# OEM blaupunkt stuck in safe mode



## vw87c (Sep 14, 2006)

Servus!
I posted this to the audio forum as well, but I suspect i might get some answers here as well.
I have a 1991 jetta and the blaupunkt heideldberg casette player is stuck in safe mode. I have the code, but cant figure out how to enter it, because the lcd display shows the word "safe" not matter what i do. i have tried leaving the head unit on with the key in aux position for hours with no change.
this is a mint condition all orginal low miles mkii (91) jetta. it is a garage queen and I have NO interest in replacing the head unit with something "better." the goal here is all original or OEM replacement parts.
so how do i get the damned thing out of safe mode?
Vielen Dank, Jungs!


----------



## vw87c (Sep 14, 2006)

*Re: OEM blaupunkt stuck in safe mode (vw87c)*

funny enough, but by random chance after screwing with this thing for a week i figured out the trick.
with the radio on i pressed the fm and scan buttons at the same time and held them until the display showed 1000. then i entered the code and held the same buttons again. everyting is once again bueno. funniest part is that i actually called the blaupunkt help line and the maroon there that i talked to twice (bob) simply told me that my head unit was dead. douchenozel.


----------



## where_2 (Jul 21, 2003)

*Re: OEM blaupunkt stuck in safe mode (vw87c)*

Bob may have only been in diapers when your HU was built... in the "modern age", few companies admit that they have instructions for anything that they built before the internet existed.
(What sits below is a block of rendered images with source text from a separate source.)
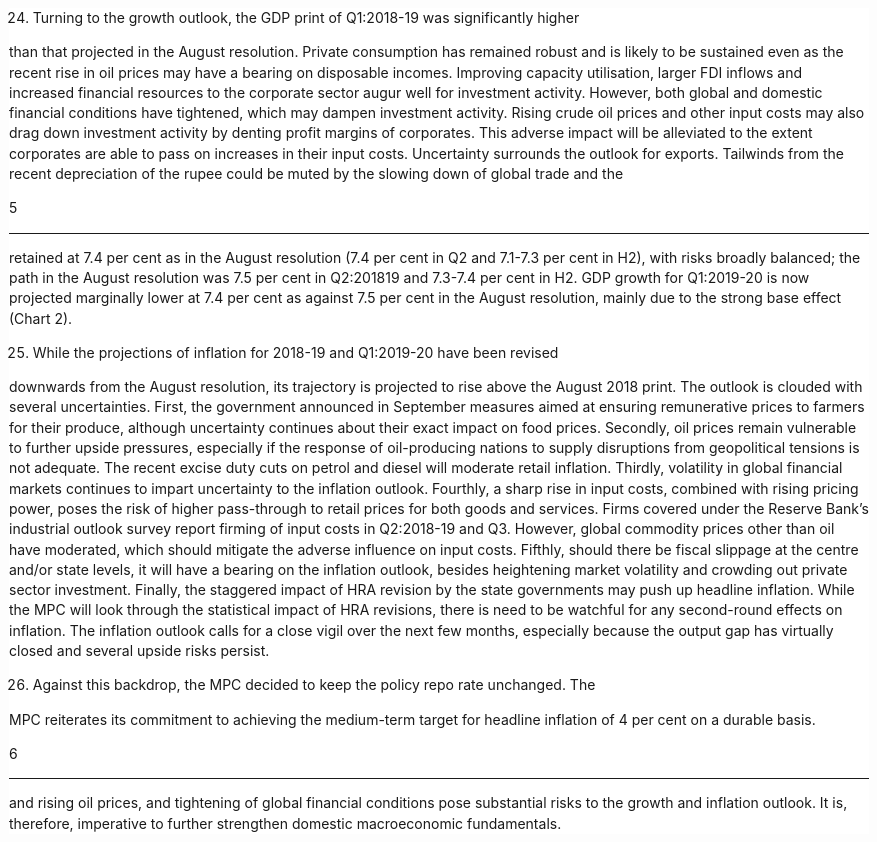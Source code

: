 24. Turning to the growth outlook, the GDP print of Q1:2018-19 was significantly higher

than that projected in the August resolution. Private consumption has remained robust and is
likely to be sustained even as the recent rise in oil prices may have a bearing on disposable
incomes. Improving capacity utilisation, larger FDI inflows and increased financial resources to
the corporate sector augur well for investment activity. However, both global and domestic
financial conditions have tightened, which may dampen investment activity. Rising crude oil
prices and other input costs may also drag down investment activity by denting profit margins of
corporates. This adverse impact will be alleviated to the extent corporates are able to pass on
increases in their input costs. Uncertainty surrounds the outlook for exports. Tailwinds from the
recent depreciation of the rupee could be muted by the slowing down of global trade and the

5


-----

retained at 7.4 per cent as in the August resolution (7.4 per cent in Q2 and 7.1-7.3 per cent in
H2), with risks broadly balanced; the path in the August resolution was 7.5 per cent in Q2:201819 and 7.3-7.4 per cent in H2. GDP growth for Q1:2019-20 is now projected marginally lower at
7.4 per cent as against 7.5 per cent in the August resolution, mainly due to the strong base effect
(Chart 2).

25. While the projections of inflation for 2018-19 and Q1:2019-20 have been revised

downwards from the August resolution, its trajectory is projected to rise above the August 2018
print. The outlook is clouded with several uncertainties. First, the government announced in
September measures aimed at ensuring remunerative prices to farmers for their produce,
although uncertainty continues about their exact impact on food prices. Secondly, oil prices
remain vulnerable to further upside pressures, especially if the response of oil-producing nations
to supply disruptions from geopolitical tensions is not adequate. The recent excise duty cuts on
petrol and diesel will moderate retail inflation. Thirdly, volatility in global financial markets
continues to impart uncertainty to the inflation outlook. Fourthly, a sharp rise in input costs,
combined with rising pricing power, poses the risk of higher pass-through to retail prices for both
goods and services. Firms covered under the Reserve Bank’s industrial outlook survey report
firming of input costs in Q2:2018-19 and Q3. However, global commodity prices other than oil
have moderated, which should mitigate the adverse influence on input costs. Fifthly, should
there be fiscal slippage at the centre and/or state levels, it will have a bearing on the inflation
outlook, besides heightening market volatility and crowding out private sector investment.
Finally, the staggered impact of HRA revision by the state governments may push up headline
inflation. While the MPC will look through the statistical impact of HRA revisions, there is need
to be watchful for any second-round effects on inflation. The inflation outlook calls for a close
vigil over the next few months, especially because the output gap has virtually closed and several
upside risks persist.

26. Against this backdrop, the MPC decided to keep the policy repo rate unchanged. The

MPC reiterates its commitment to achieving the medium-term target for headline inflation of 4
per cent on a durable basis.

6


-----

and rising oil prices, and tightening of global financial conditions pose substantial risks to the
growth and inflation outlook. It is, therefore, imperative to further strengthen domestic
macroeconomic fundamentals.
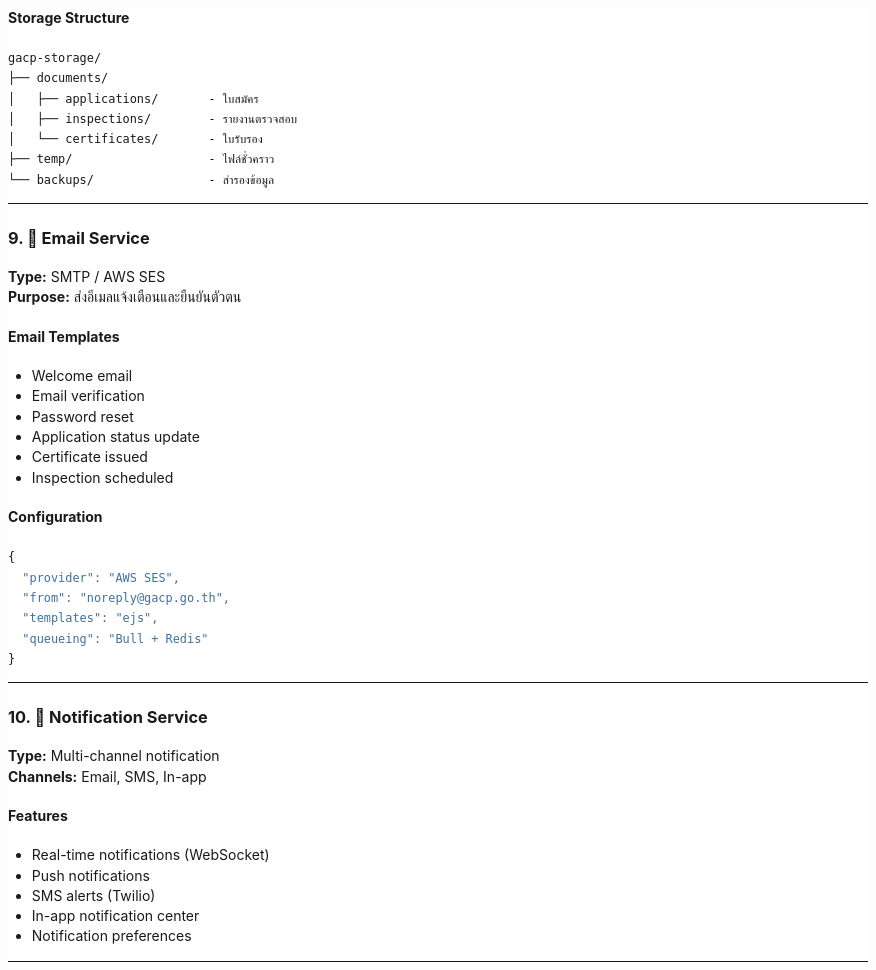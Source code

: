 #### Storage Structure

```
gacp-storage/
├── documents/
│   ├── applications/       - ใบสมัคร
│   ├── inspections/        - รายงานตรวจสอบ
│   └── certificates/       - ใบรับรอง
├── temp/                   - ไฟล์ชั่วคราว
└── backups/                - สำรองข้อมูล
```

---

### 9. 📧 Email Service

**Type:** SMTP / AWS SES  
**Purpose:** ส่งอีเมลแจ้งเตือนและยืนยันตัวตน

#### Email Templates

- Welcome email
- Email verification
- Password reset
- Application status update
- Certificate issued
- Inspection scheduled

#### Configuration

```javascript
{
  "provider": "AWS SES",
  "from": "noreply@gacp.go.th",
  "templates": "ejs",
  "queueing": "Bull + Redis"
}
```

---

### 10. 📲 Notification Service

**Type:** Multi-channel notification  
**Channels:** Email, SMS, In-app

#### Features

- Real-time notifications (WebSocket)
- Push notifications
- SMS alerts (Twilio)
- In-app notification center
- Notification preferences

---
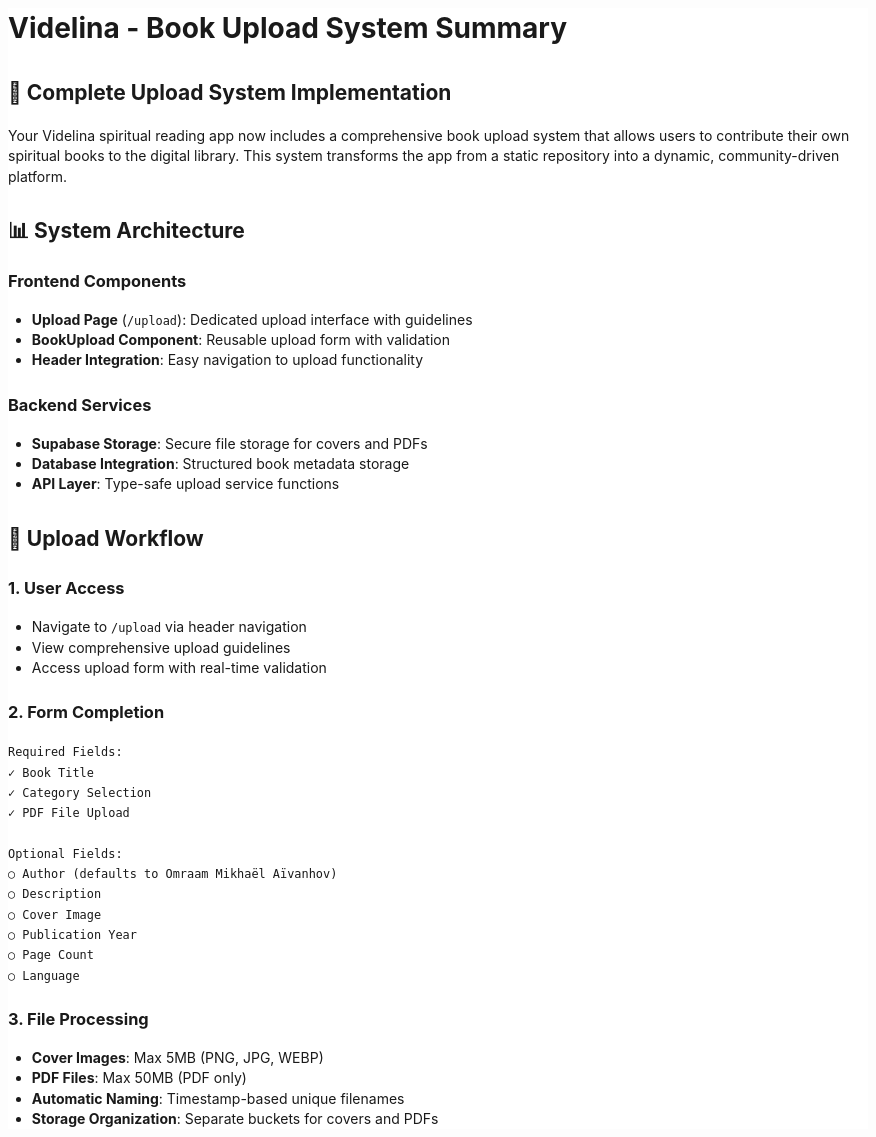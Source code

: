 # Videlina - Book Upload System Summary

## 🎯 Complete Upload System Implementation

Your Videlina spiritual reading app now includes a comprehensive book upload system that allows users to contribute their own spiritual books to the digital library. This system transforms the app from a static repository into a dynamic, community-driven platform.

## 📊 System Architecture

### **Frontend Components**
- **Upload Page** (`/upload`): Dedicated upload interface with guidelines
- **BookUpload Component**: Reusable upload form with validation
- **Header Integration**: Easy navigation to upload functionality

### **Backend Services**
- **Supabase Storage**: Secure file storage for covers and PDFs
- **Database Integration**: Structured book metadata storage
- **API Layer**: Type-safe upload service functions

## 🚀 Upload Workflow

### **1. User Access**
- Navigate to `/upload` via header navigation
- View comprehensive upload guidelines
- Access upload form with real-time validation

### **2. Form Completion**
```
Required Fields:
✓ Book Title
✓ Category Selection  
✓ PDF File Upload

Optional Fields:
○ Author (defaults to Omraam Mikhaël Aïvanhov)
○ Description
○ Cover Image
○ Publication Year
○ Page Count
○ Language
```

### **3. File Processing**
- **Cover Images**: Max 5MB (PNG, JPG, WEBP)
- **PDF Files**: Max 50MB (PDF only)
- **Automatic Naming**: Timestamp-based unique filenames
- **Storage Organization**: Separate buckets for covers and PDFs
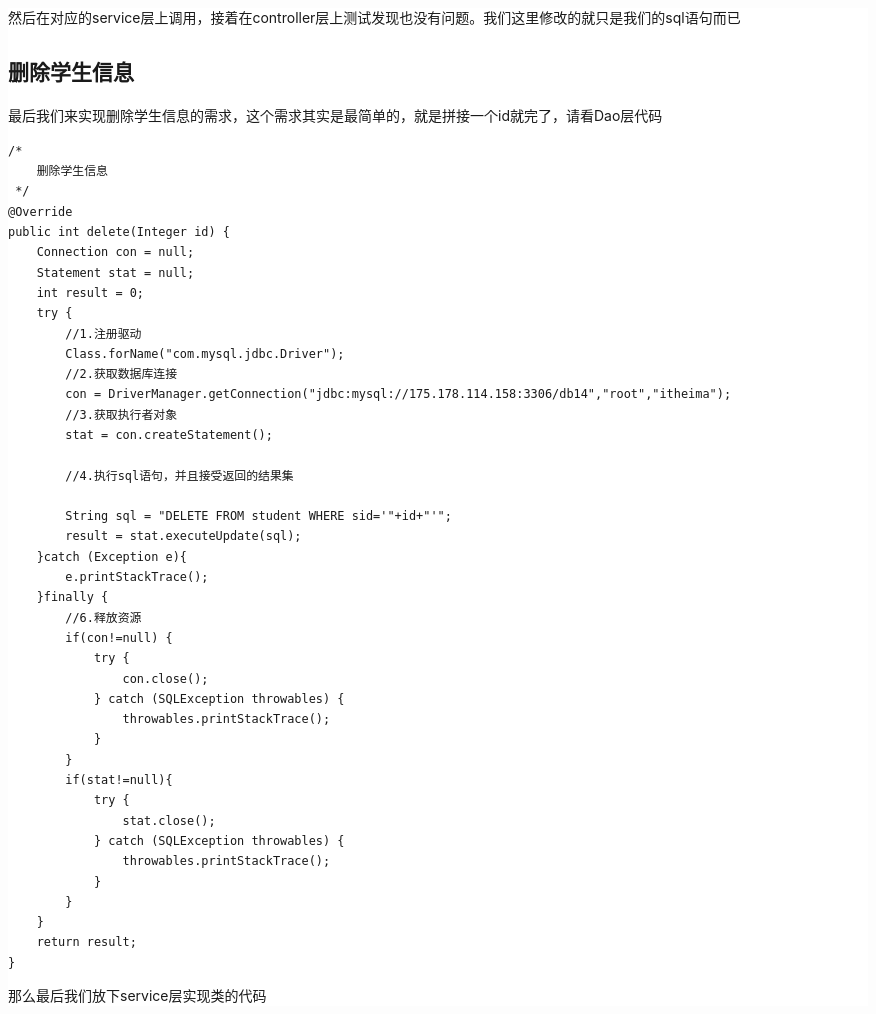 然后在对应的service层上调用，接着在controller层上测试发现也没有问题。我们这里修改的就只是我们的sql语句而已

## 删除学生信息

最后我们来实现删除学生信息的需求，这个需求其实是最简单的，就是拼接一个id就完了，请看Dao层代码

```
/*
    删除学生信息
 */
@Override
public int delete(Integer id) {
    Connection con = null;
    Statement stat = null;
    int result = 0;
    try {
        //1.注册驱动
        Class.forName("com.mysql.jdbc.Driver");
        //2.获取数据库连接
        con = DriverManager.getConnection("jdbc:mysql://175.178.114.158:3306/db14","root","itheima");
        //3.获取执行者对象
        stat = con.createStatement();

        //4.执行sql语句，并且接受返回的结果集

        String sql = "DELETE FROM student WHERE sid='"+id+"'";
        result = stat.executeUpdate(sql);
    }catch (Exception e){
        e.printStackTrace();
    }finally {
        //6.释放资源
        if(con!=null) {
            try {
                con.close();
            } catch (SQLException throwables) {
                throwables.printStackTrace();
            }
        }
        if(stat!=null){
            try {
                stat.close();
            } catch (SQLException throwables) {
                throwables.printStackTrace();
            }
        }
    }
    return result;
}
```

那么最后我们放下service层实现类的代码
In "Modern times", they tell you to find your instructions on their website, and if they don't exist there, then they don't exist. 
Silly system, I know... Especially when I can still get a shematic for a 1938 Zenith console tube radio... (and yes, it still works)


----------



## boble94 (Jul 2, 2009)

*Re: OEM blaupunkt stuck in safe mode (where_2)*

i had the same problem. there *should* be a book about the sound system and there should be a card that says the 4 digit number to unlock it.


----------